Somewhere beyond the far shore of the Hudson there are thousands of homes bought with mortgages that everyone now calls subprime and many view with terror. The phrase “subprime slime” is used but I can never tell whether it refers to the mortgages, the way they corrode other credit products, the people who bought houses with them, the people who lent them out or the folks who bought structured credit products containing them or the folks who built and sold those products.
I’m on the rooftop of a Tribeca building. The apartment just below me is owned by a money-manager who has asked me not to describe his employer too closely. I’m not even supposed to reveal whether it’s an investment bank, a hedge fund, a money manger, a mutual fund, a pension fund or something else entirely. He’s in the credit business, managing a portfolio of credit products bought with money his employer is charged with managing. I’m here because he’s promised to talk to me about commercial paper.
“It’s Hendricks, so you don’t need any vermouth,” he says. He places a martini glass in front of me. The liquid is so clear that the light barely breaks as it passes through it. A pale green slice of cucumber floats atop, clinging to the edge of the glass. “It’s summer,” he says to explain the cucumber.


It feels very early in the day for martinis. Even martinis made with cucumbers. But he’s on vacation this week.

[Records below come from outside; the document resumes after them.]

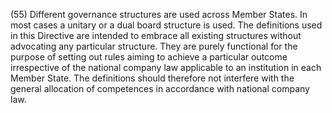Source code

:(55) Different governance structures are used across Member States. In most cases a unitary or a dual board structure is used. The definitions used in this Directive are intended to embrace all existing structures without advocating any particular structure. They are purely functional for the purpose of setting out rules aiming to achieve a particular outcome irrespective of the national company law applicable to an institution in each Member State. The definitions should therefore not interfere with the general allocation of competences in accordance with national company law.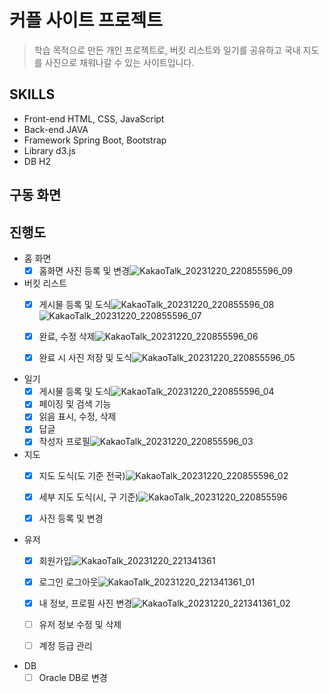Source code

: # 커플 사이트 프로젝트

> 학습 목적으로 만든 개인 프로젝트로, 버킷 리스트와 일기를 공유하고 국내 지도를 사진으로 채워나갈 수 있는 사이트입니다. 


## SKILLS
- Front-end
	HTML, CSS, JavaScript
- Back-end
	JAVA 
- Framework
	Spring Boot, Bootstrap 
- Library
	d3.js
- DB
	H2

## 구동 화면


## 진행도
 - 홈 화면
	 - [x] 홈화면 사진 등록 및 변경![KakaoTalk_20231220_220855596_09](https://github.com/thdwjdrl401/MySite/assets/56518110/dd5cd149-db24-4eee-a968-7aa5d5fcc0ec)

 - 버킷 리스트
	 - [x] 게시물 등록 및 도식![KakaoTalk_20231220_220855596_08](https://github.com/thdwjdrl401/MySite/assets/56518110/46e4cb0c-ff72-468c-bee0-251c5b32cf8a)![KakaoTalk_20231220_220855596_07](https://github.com/thdwjdrl401/MySite/assets/56518110/33ea568b-1215-44b7-a865-673ab9173712)


	 - [x] 완료, 수정 삭제![KakaoTalk_20231220_220855596_06](https://github.com/thdwjdrl401/MySite/assets/56518110/088f2209-e424-4fe2-84b8-0c3570eda50b)

	 - [x] 완료 시 사진 저장 및 도식![KakaoTalk_20231220_220855596_05](https://github.com/thdwjdrl401/MySite/assets/56518110/3665885d-2624-457f-baaa-ae9cbccdfcc8)

 - 일기
	 - [x] 게시물 등록 및 도식![KakaoTalk_20231220_220855596_04](https://github.com/thdwjdrl401/MySite/assets/56518110/5249f34e-dbf5-4707-9869-1c87f2cdc2f3)
	 - [x] 페이징 및 검색 기능
	 - [x] 읽음 표시, 수정, 삭제
	 - [x] 답글
	 - [x] 작성자 프로필![KakaoTalk_20231220_220855596_03](https://github.com/thdwjdrl401/MySite/assets/56518110/e13217e6-c420-436c-aeb6-f2598ab2c11f)
	  
 - 지도
	 - [x] 지도 도식(도 기준 전국)![KakaoTalk_20231220_220855596_02](https://github.com/thdwjdrl401/MySite/assets/56518110/b9015841-82ad-44f3-9271-922691ebfb48)

	 - [x] 세부 지도 도식(시, 구 기준)![KakaoTalk_20231220_220855596](https://github.com/thdwjdrl401/MySite/assets/56518110/e25d2a6b-49bf-45ec-a8b0-e5740d7d4d4a)

	 - [x] 사진 등록 및 변경
 - 유저
	 - [x] 회원가입![KakaoTalk_20231220_221341361](https://github.com/thdwjdrl401/MySite/assets/56518110/0400a419-4d87-491f-b025-04f696d7185a)

	 - [x] 로그인 로그아웃![KakaoTalk_20231220_221341361_01](https://github.com/thdwjdrl401/MySite/assets/56518110/85d7b48a-3267-448d-80a8-0b8936c47846)

	 - [x] 내 정보, 프로필 사진 변경![KakaoTalk_20231220_221341361_02](https://github.com/thdwjdrl401/MySite/assets/56518110/2e94c1a1-b26b-4ad0-b7a7-fa8ed779329a)

	 - [ ] 유저 정보 수정 및 삭제
	 - [ ] 계정 등급 관리
- DB
	- [ ] Oracle DB로 변경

Later today he is heading out to the eastern end of Long Island to join his wife and child. (I’m not even supposed to reveal the sex of his child. His paranoia about talking to the press runs that deep.) This was the only time we could meet in private.

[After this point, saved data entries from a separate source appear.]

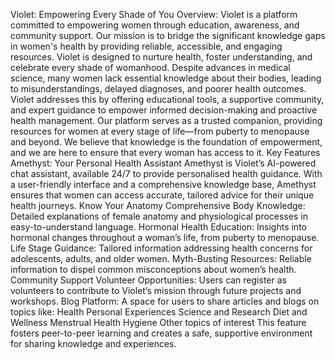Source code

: Violet: Empowering Every Shade of You
Overview:
Violet is a platform committed to empowering women through education, awareness, and community support. Our mission is to bridge the significant knowledge gaps in women's health by providing reliable, accessible, and engaging resources. Violet is designed to nurture health, foster understanding, and celebrate every shade of womanhood.
Despite advances in medical science, many women lack essential knowledge about their bodies, leading to misunderstandings, delayed diagnoses, and poorer health outcomes. Violet addresses this by offering educational tools, a supportive community, and expert guidance to empower informed decision-making and proactive health management.
Our platform serves as a trusted companion, providing resources for women at every stage of life—from puberty to menopause and beyond. We believe that knowledge is the foundation of empowerment, and we are here to ensure that every woman has access to it.
Key Features
Amethyst: Your Personal Health Assistant
Amethyst is Violet’s AI-powered chat assistant, available 24/7 to provide personalised health guidance. With a user-friendly interface and a comprehensive knowledge base, Amethyst ensures that women can access accurate, tailored advice for their unique health journeys.
Know Your Anatomy
Comprehensive Body Knowledge: Detailed explanations of female anatomy and physiological processes in easy-to-understand language.
Hormonal Health Education: Insights into hormonal changes throughout a woman’s life, from puberty to menopause.
Life Stage Guidance: Tailored information addressing health concerns for adolescents, adults, and older women.
Myth-Busting Resources: Reliable information to dispel common misconceptions about women’s health.
Community Support
Volunteer Opportunities: Users can register as volunteers to contribute to Violet’s mission through future projects and workshops.
Blog Platform: A space for users to share articles and blogs on topics like:
Health
Personal Experiences
Science and Research
Diet and Wellness
Menstrual Health
Hygiene
Other topics of interest
This feature fosters peer-to-peer learning and creates a safe, supportive environment for sharing knowledge and experiences.


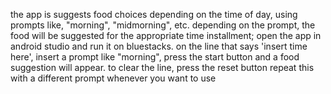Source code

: the app is suggests food choices depending on the time of day, using prompts like, "morning", "midmorning", etc.
depending on the prompt, the food will be suggested for the appropriate time
installment; open the app in android studio and run it on bluestacks. 
on the line that says 'insert time here', insert a prompt like "morning", press the start button and a food suggestion will appear.
to clear the line, press the reset button
repeat this with a different prompt whenever you want to use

The past tense is out of use with the credit trader. As is the future tense. He speaks only in the present tense. For example: “I’m sure you’re eager to hear what Bernanke has to say tomorrow,” I say to get the conversation about credit started. “He’s fishing right now,” he says. “Your correspondent is doing exactly the right thing fishing instead of buzzing around Jackson Hole hotel hallways.”

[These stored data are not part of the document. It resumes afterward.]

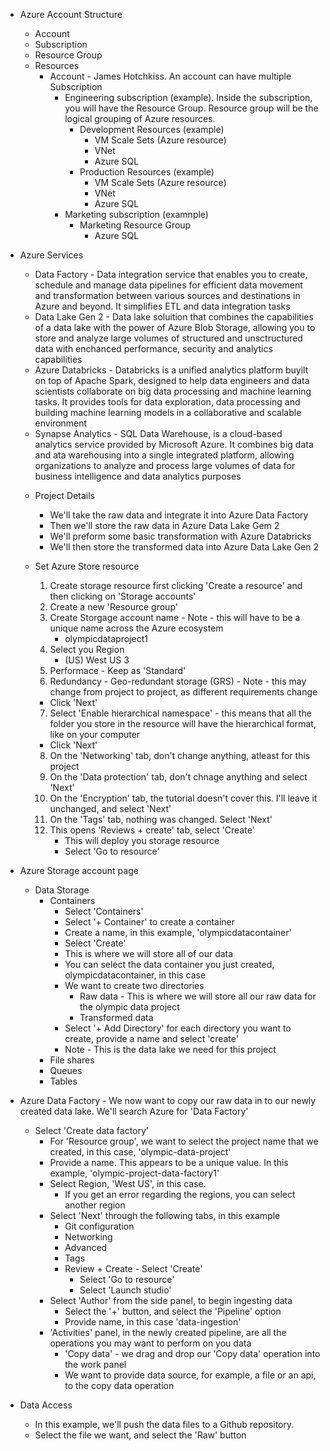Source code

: * Azure Account Structure
    - Account
    - Subscription
    - Resource Group
    - Resources
        * Account - James Hotchkiss. An account can have multiple Subscription
            - Engineering subscription (example). Inside the subscription, you will have the Resource Group. Resource group will be the logical grouping of Azure resources. 
                * Development Resources (example)
                    - VM Scale Sets (Azure resource)
                    - VNet
                    - Azure SQL
                * Production Resources (example)
                    - VM Scale Sets (Azure resource)
                    - VNet
                    - Azure SQL
            - Marketing subscription (examnple)
                * Marketing Resource Group
                    - Azure SQL
* Azure Services
    - Data Factory - Data integration service that enables you to create, schedule and manage data pipelines for efficient data movement and transformation between various sources and destinations in Azure and beyond. It simplifies ETL and data integration tasks
    - Data Lake Gen 2 - Data lake soluition that combines the capabilities of a data lake with the power of Azure Blob Storage, allowing you to store and analyze large volumes of structured and unsctructured data with enchanced performance, security and analytics capabilities
    - Azure Databricks - Databricks is a unified analytics platform buyilt on top of Apache Spark, designed to help data engineers and data scientists collaborate on big data processing and machine learning tasks. It provides tools for data exploration, data processing and building machine learning models in a collaborative and scalable environment
    - Synapse Analytics - SQL Data Warehouse, is a cloud-based analytics service provided by Microsoft Azure. It combines big data and ata warehousing into a single integrated platform, allowing organizations to analyze and process large volumes of data for business intelligence and data analytics purposes


    * Project Details
        - We'll take the raw data and integrate it into Azure Data Factory
        - Then we'll store the raw data in Azure Data Lake Gem 2
        - We'll preform some basic transformation with Azure Databricks
        - We'll then store the transformed data into Azure Data Lake Gen 2
    
    * Set Azure Store resource
        1. Create storage resource first clicking 'Create a resource' and then clicking on 'Storage accounts'
        2. Create a new 'Resource group'
        3. Create Storgage account name - Note - this will have to be a unique name across the Azure ecosystem
            * olympicdataproject1
        4. Select you Region
            * (US) West US 3
        5. Performace - Keep as 'Standard'
        6. Redundancy - Geo-redundant storage (GRS) - Note - this may change from project to project, as different requirements change
        * Click 'Next'
        7. Select 'Enable hierarchical namespace' - this means that all the folder you store in the resource will have the hierarchical format, like on your computer
        * Click 'Next'
        8. On the 'Networking' tab, don't change anything, atleast for this project
        9. On the 'Data protection' tab, don't chnage anything and select 'Next'
        10. On the 'Encryption' tab, the tutorial doesn't cover this. I'll leave it unchanged, and select 'Next'
        11. On the 'Tags' tab, nothing was changed. Select 'Next'
        12. This opens 'Reviews + create' tab, select 'Create' 
            * This will deploy you storage resource
            * Select 'Go to resource'
* Azure Storage account page
    - Data Storage
        * Containers
            - Select 'Containers' 
            - Select '+ Container' to create a 
            container 
            - Create a name, in this example, 'olympicdatacontainer'
            - Select 'Create'
            - This is where we will store all of our data
            - You can select the data container you just created, olympicdatacontainer, in this case
            - We want to create two directories
                * Raw data - This is where we will store all our raw data for the olympic data project
                * Transformed data
            - Select '+ Add Directory' for each directory you want to create, provide a name and select 'create'
            - Note - This is the data lake we need for this project
        * File shares
        * Queues
        * Tables
* Azure Data Factory - We now want to copy our raw data in to our newly created data lake. We'll search Azure for 'Data Factory'
    - Select 'Create data factory'
        * For 'Resource group', we want to select the project name that we created, in this case, 'olympic-data-project'
        * Provide a name. This appears to be a unique value. In this example, 'olympic-project-data-factory1'
        * Select Region, 'West US', in this case.
            - If you get an error regarding the regions, you can select another region
        * Select 'Next' through the following tabs, in this example
            - Git configuration 
            - Networking
            - Advanced
            - Tags 
            - Review + Create - Select 'Create'
                * Select 'Go to resource'
                * Select 'Launch studio'
        * Select 'Author' from the side panel, to begin ingesting data
            - Select the '+' button, and select the 'Pipeline' option
            - Provide name, in this case 'data-ingestion'
        * 'Activities' panel, in the newly created pipeline, are all the operations you may want to perform on you data
            - 'Copy data' - we drag and drop our 'Copy data' operation into the work panel
            - We want to provide data source, for example, a file or an api, to the copy data operation
* Data Access 
    - In this example, we'll push the data files to a Github repository.
    - Select the file we want, and select the 'Raw' button
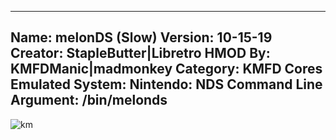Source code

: -----------------------
Name: melonDS (Slow)
Version: 10-15-19
Creator: StapleButter|Libretro
HMOD By: KMFDManic|madmonkey
Category: KMFD Cores
Emulated System: Nintendo: NDS
Command Line Argument: /bin/melonds
-----------------------
![km](https://i.imgur.com/Dx7YUsW.png)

(I’ve added that hyperlink. Quite obviously, he doesn’t speak in hyperlinks.)
It’s only after he pours a second round of martinis that he starts talking about commercial paper.
“I’m not buying any,” he says. “I buy this stuff to fill out the portfolio. It’s short, short term. It’s got the highest yield for a money market type deal. No real interest rate risk. You almost don’t have to think about it. But now you do. You need to drill down into what’s under the paper. Is it subprime? Is it marketable if I’m selling it off? Frankly, I’m not sure it’s worth the effort. And people are pissed that they weren’t warned about it before. They’re pissed at the products people who are selling this stuff. It’s a buyer’s strike.”
I ask him about the article in this morning’s Wall Street Journal about bank conduits that spin-off commercial paper and special investment vehicles run by private equity firms. He’s read it. He says it’s the most important thing you can read today.
“The banks are swimming in conflicts over these conduits. They get fees for building them. They’re on the hook if they can’t sell the paper. Now we know you can’t trust them about the risk involved,” he says. There’s one part of the article he doesn’t like. “They call us ‘skittish.’ We’re not skittish. We’re burned. We’re not grabbing the hot poker this time. They can shove it.”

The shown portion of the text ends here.